§ **Exercise**: Give the data again exactly as written, skipping any pictures.

(Stored items from a collection)
☆ ☆ ☆ ☆ ☆

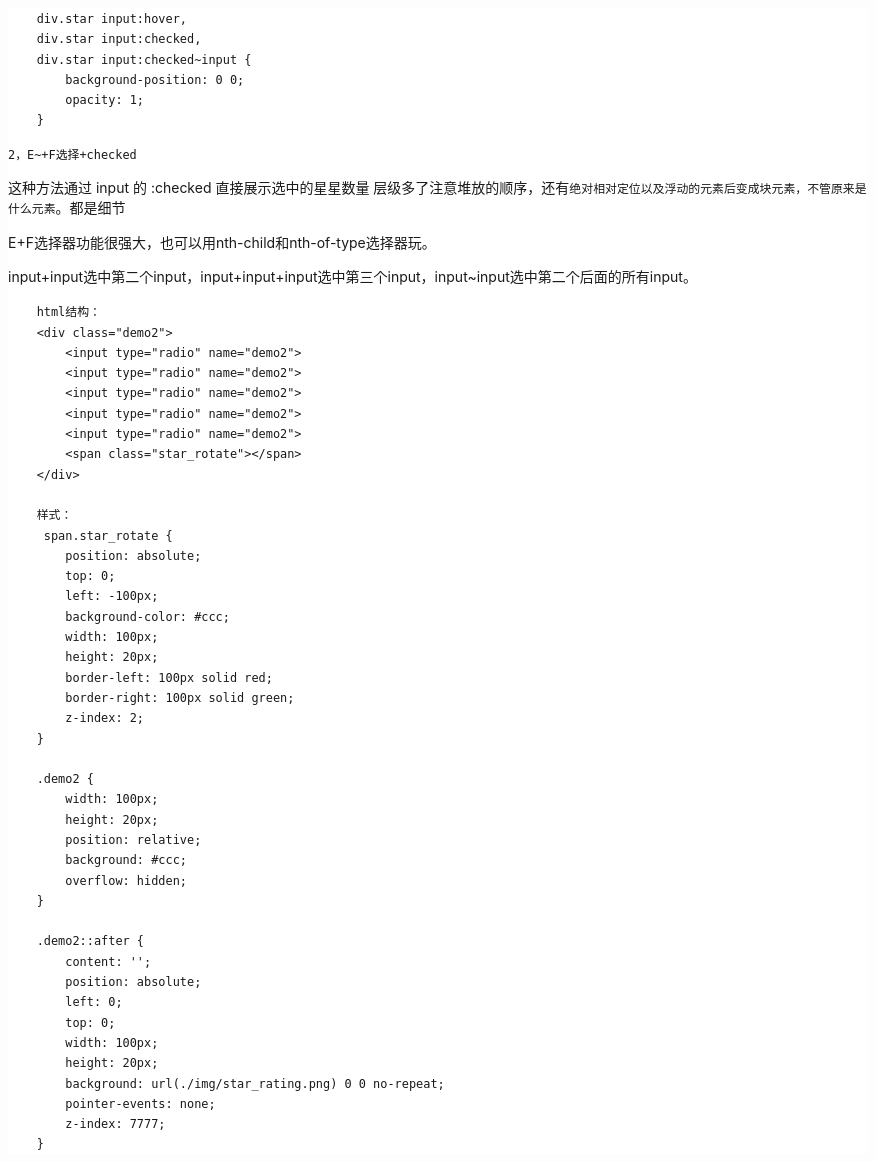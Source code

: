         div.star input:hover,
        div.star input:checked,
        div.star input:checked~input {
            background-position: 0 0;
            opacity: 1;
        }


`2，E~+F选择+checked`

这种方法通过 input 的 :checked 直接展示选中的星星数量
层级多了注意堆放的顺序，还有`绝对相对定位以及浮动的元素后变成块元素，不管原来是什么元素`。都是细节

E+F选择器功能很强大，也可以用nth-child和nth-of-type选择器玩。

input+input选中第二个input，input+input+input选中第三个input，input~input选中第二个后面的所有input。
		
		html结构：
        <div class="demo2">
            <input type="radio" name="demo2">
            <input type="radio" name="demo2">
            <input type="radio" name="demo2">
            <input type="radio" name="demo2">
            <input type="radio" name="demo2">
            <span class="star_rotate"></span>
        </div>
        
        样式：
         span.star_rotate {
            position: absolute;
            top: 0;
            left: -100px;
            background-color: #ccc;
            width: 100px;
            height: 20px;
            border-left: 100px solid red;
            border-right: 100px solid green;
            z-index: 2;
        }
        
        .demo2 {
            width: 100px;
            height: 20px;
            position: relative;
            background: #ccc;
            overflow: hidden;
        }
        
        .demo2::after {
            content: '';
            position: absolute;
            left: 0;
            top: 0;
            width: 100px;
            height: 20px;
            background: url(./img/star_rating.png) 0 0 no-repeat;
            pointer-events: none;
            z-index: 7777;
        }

☆ ☆ ☆ ☆ ☆

§ **Expected answer**:
Source code

:         div.star input:hover,
        div.star input:checked,
        div.star input:checked~input {
            background-position: 0 0;
            opacity: 1;
        }


`2，E~+F选择+checked`

这种方法通过 input 的 :checked 直接展示选中的星星数量
层级多了注意堆放的顺序，还有`绝对相对定位以及浮动的元素后变成块元素，不管原来是什么元素`。都是细节

E+F选择器功能很强大，也可以用nth-child和nth-of-type选择器玩。

input+input选中第二个input，input+input+input选中第三个input，input~input选中第二个后面的所有input。
		
		html结构：
        <div class="demo2">
            <input type="radio" name="demo2">
            <input type="radio" name="demo2">
            <input type="radio" name="demo2">
            <input type="radio" name="demo2">
            <input type="radio" name="demo2">
            <span class="star_rotate"></span>
        </div>
        
        样式：
         span.star_rotate {
            position: absolute;
            top: 0;
            left: -100px;
            background-color: #ccc;
            width: 100px;
            height: 20px;
            border-left: 100px solid red;
            border-right: 100px solid green;
            z-index: 2;
        }
        
        .demo2 {
            width: 100px;
            height: 20px;
            position: relative;
            background: #ccc;
            overflow: hidden;
        }
        
        .demo2::after {
            content: '';
            position: absolute;
            left: 0;
            top: 0;
            width: 100px;
            height: 20px;
            background: url(./img/star_rating.png) 0 0 no-repeat;
            pointer-events: none;
            z-index: 7777;
        }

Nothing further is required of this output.